As for PBM 2.10.0 it started using a newer version of the AWS SDK for Go (v2 instead of v1). But if there was a problem with your S3 or KMS credentials, you’d already see a 403 “storage check failed” in pbm status (or right after running pbm config --force-resync).

Ok, so when I try doing a selective restore it errors with unknown field spec.selective.

error when creating "deploy/backup/restore-logical.yaml": PerconaServerMongoDBRestore in version "v1" cannot be handled as a PerconaServerMongoDBRestore: strict decoding error: unknown field "spec.selective"

Through logging in aws we did find that it is trying to read the bucket using general-eks-node-group. This is not the user that is defined in the secrets file which leads me to believe it is not reading the secrets file or that info is not getting passed to the job that runs the restore.

I’ve also tried specifying in the s3 section the credentialSecret and bucket but same issue. However when running a pbm config on one of the backup nodes it appears to have the creds in there.

restore yaml with selective that fails because of selective;

apiVersion: psmdb.percona.com/v1
kind: PerconaServerMongoDBRestore
metadata:
  name: logical-restore-from-main-1
  namespace: psmdb-dev-reports
spec:
  selective:
    withUsersAndRoles: true
    namespaces:
    - "<customer_1>_data.*"
    - "<customer_2>_data.*"
  clusterName: psmdb-dev-reports-psm
  storageName: s3-us-east-logical
  backupSource:
    type: logical
    destination: s3://<my_bucket>/logical/2025-07-10T14:36:15Z
    s3:
      credentialsSecret: psmdb-dev-reports-psm-backup-s3
      bucket: <my_bucket>

Restore yaml that fails because of error

kind: PerconaServerMongoDBRestore
metadata:
  name: logical-restore-from-main-1
  namespace: psmdb-dev-reports
spec:
  clusterName: psmdb-dev-reports-psm
  storageName: s3-us-east-logical
  backupSource:
    type: logical
    destination: s3://<my_bucket>/logical/2025-07-10T14:36:15Z
    s3:
      credentialsSecret: psmdb-dev-reports-psm-backup-s3
      bucket: <my_bucket>

pbm config as run from a shell on one of the nodes;

storage:
  type: s3
  s3:
    provider: aws
    region: us-east-2
    forcePathStyle: true
    bucket: <my_bucket>
    prefix: logical
    credentials:
      access-key-id: '***'
      secret-access-key: '***'
    serverSideEncryption:
      sseAlgorithm: aws:kms
      kmsKeyID: '<my_key_id>'
      sseCustomerAlgorithm: ""
      sseCustomerKey: ""
    maxUploadParts: 10000
    storageClass: INTELLIGENT_TIERING
    insecureSkipTLSVerify: false
pitr:
  enabled: false
  compression: s2
backup:
  oplogSpanMin: 0
  compression: s2
restore: {}

The only other thing of note is that the operator exists in a different namespace than the mongo cluster. Not sure why that should matter and again all seems to work well with 2.5.0 but something with 2.10.0 is preventing me from pulling in the right creds.

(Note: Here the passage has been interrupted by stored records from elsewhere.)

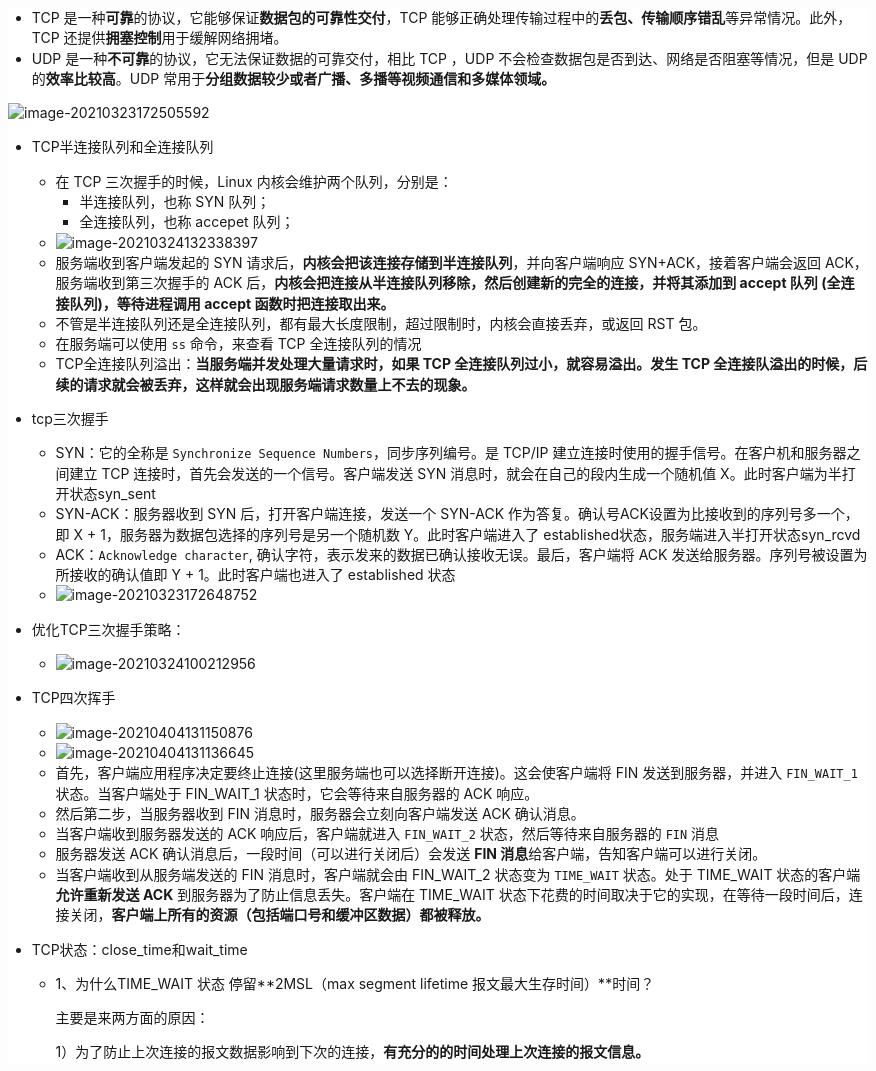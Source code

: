   * TCP 是一种**可靠**的协议，它能够保证**数据包的可靠性交付**，TCP 能够正确处理传输过程中的**丢包、传输顺序错乱**等异常情况。此外，TCP 还提供**拥塞控制**用于缓解网络拥堵。
  * UDP 是一种**不可靠**的协议，它无法保证数据的可靠交付，相比 TCP ，UDP 不会检查数据包是否到达、网络是否阻塞等情况，但是 UDP 的**效率比较高**。UDP 常用于**分组数据较少或者广播、多播等视频通信和多媒体领域。**

![image-20210323172505592](https://gitee.com/picgo-table/picgo-img/raw/master/image/image-20210323172505592.png)

* TCP半连接队列和全连接队列
  * 在 TCP 三次握手的时候，Linux 内核会维护两个队列，分别是：
    - 半连接队列，也称 SYN 队列；
    - 全连接队列，也称 accepet 队列；
  * ![image-20210324132338397](https://gitee.com/picgo-table/picgo-img/raw/master/image/image-20210324132338397.png)
  * 服务端收到客户端发起的 SYN 请求后，**内核会把该连接存储到半连接队列**，并向客户端响应 SYN+ACK，接着客户端会返回 ACK，服务端收到第三次握手的 ACK 后，**内核会把连接从半连接队列移除，然后创建新的完全的连接，并将其添加到 accept 队列 (全连接队列)，等待进程调用 accept 函数时把连接取出来。**
  * 不管是半连接队列还是全连接队列，都有最大长度限制，超过限制时，内核会直接丢弃，或返回 RST 包。
  * 在服务端可以使用 `ss` 命令，来查看 TCP 全连接队列的情况
  * TCP全连接队列溢出：**当服务端并发处理大量请求时，如果 TCP 全连接队列过小，就容易溢出。发生 TCP 全连接队溢出的时候，后续的请求就会被丢弃，这样就会出现服务端请求数量上不去的现象。**
  
* tcp三次握手
  * SYN：它的全称是 `Synchronize Sequence Numbers`，同步序列编号。是 TCP/IP 建立连接时使用的握手信号。在客户机和服务器之间建立 TCP 连接时，首先会发送的一个信号。客户端发送 SYN 消息时，就会在自己的段内生成一个随机值 X。此时客户端为半打开状态syn_sent
  * SYN-ACK：服务器收到 SYN 后，打开客户端连接，发送一个 SYN-ACK 作为答复。确认号ACK设置为比接收到的序列号多一个，即 X + 1，服务器为数据包选择的序列号是另一个随机数 Y。此时客户端进入了 established状态，服务端进入半打开状态syn_rcvd
  * ACK：`Acknowledge character`, 确认字符，表示发来的数据已确认接收无误。最后，客户端将 ACK 发送给服务器。序列号被设置为所接收的确认值即 Y + 1。此时客户端也进入了 established 状态
  * ![image-20210323172648752](https://gitee.com/picgo-table/picgo-img/raw/master/image/image-20210323172648752.png)
  
* 优化TCP三次握手策略：
  
  * ![image-20210324100212956](https://gitee.com/picgo-table/picgo-img/raw/master/image/image-20210324100212956.png)
  
* TCP四次挥手
  * ![image-20210404131150876](https://gitee.com/picgo-table/picgo-img/raw/master/image/image-20210404131150876.png)
  * ![image-20210404131136645](https://gitee.com/picgo-table/picgo-img/raw/master/image/image-20210404131136645.png)
  * 首先，客户端应用程序决定要终止连接(这里服务端也可以选择断开连接)。这会使客户端将 FIN 发送到服务器，并进入 `FIN_WAIT_1` 状态。当客户端处于 FIN_WAIT_1 状态时，它会等待来自服务器的 ACK 响应。
  * 然后第二步，当服务器收到 FIN 消息时，服务器会立刻向客户端发送 ACK 确认消息。
  * 当客户端收到服务器发送的 ACK 响应后，客户端就进入 `FIN_WAIT_2` 状态，然后等待来自服务器的 `FIN` 消息
  * 服务器发送 ACK 确认消息后，一段时间（可以进行关闭后）会发送 **FIN 消息**给客户端，告知客户端可以进行关闭。
  * 当客户端收到从服务端发送的 FIN 消息时，客户端就会由 FIN_WAIT_2 状态变为 `TIME_WAIT` 状态。处于 TIME_WAIT 状态的客户端**允许重新发送 ACK** 到服务器为了防止信息丢失。客户端在 TIME_WAIT 状态下花费的时间取决于它的实现，在等待一段时间后，连接关闭，**客户端上所有的资源（包括端口号和缓冲区数据）都被释放。**
  
* TCP状态：close_time和wait_time

  * 1、为什么TIME_WAIT 状态 停留**2MSL（max segment lifetime 报文最大生存时间）**时间？

    主要是来两方面的原因：

    1）为了防止上次连接的报文数据影响到下次的连接，**有充分的的时间处理上次连接的报文信息。**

As always, any help that can be provided is much appreciated.

Thank You

Ok some more info. when running kubectl exec -it <pod_name> -n <namespace> -- env in the 2.10.0 deployment, I do not see;

AWS_ACCESS_KEY_ID=…
AWS_SECRET_ACCESS_KEY=…

Looking a bit further, we appear to be using cr version 1.17.0 which may also be causing problems so going to try and upgrade that first and see what happens.

Hi, you should not be updating the backup agent on its own. Always update the operator version instead, as certain versions of components are not supported together. I suggest updating operator to latest version, which will bump the backup agent as well, then retry.

Thanks, I’ve come to that realization. However I am now trying to setup a new reporting cluster based on operator 1.20.1 and hitting all sorts of issues. Is it best to post here or start a new post?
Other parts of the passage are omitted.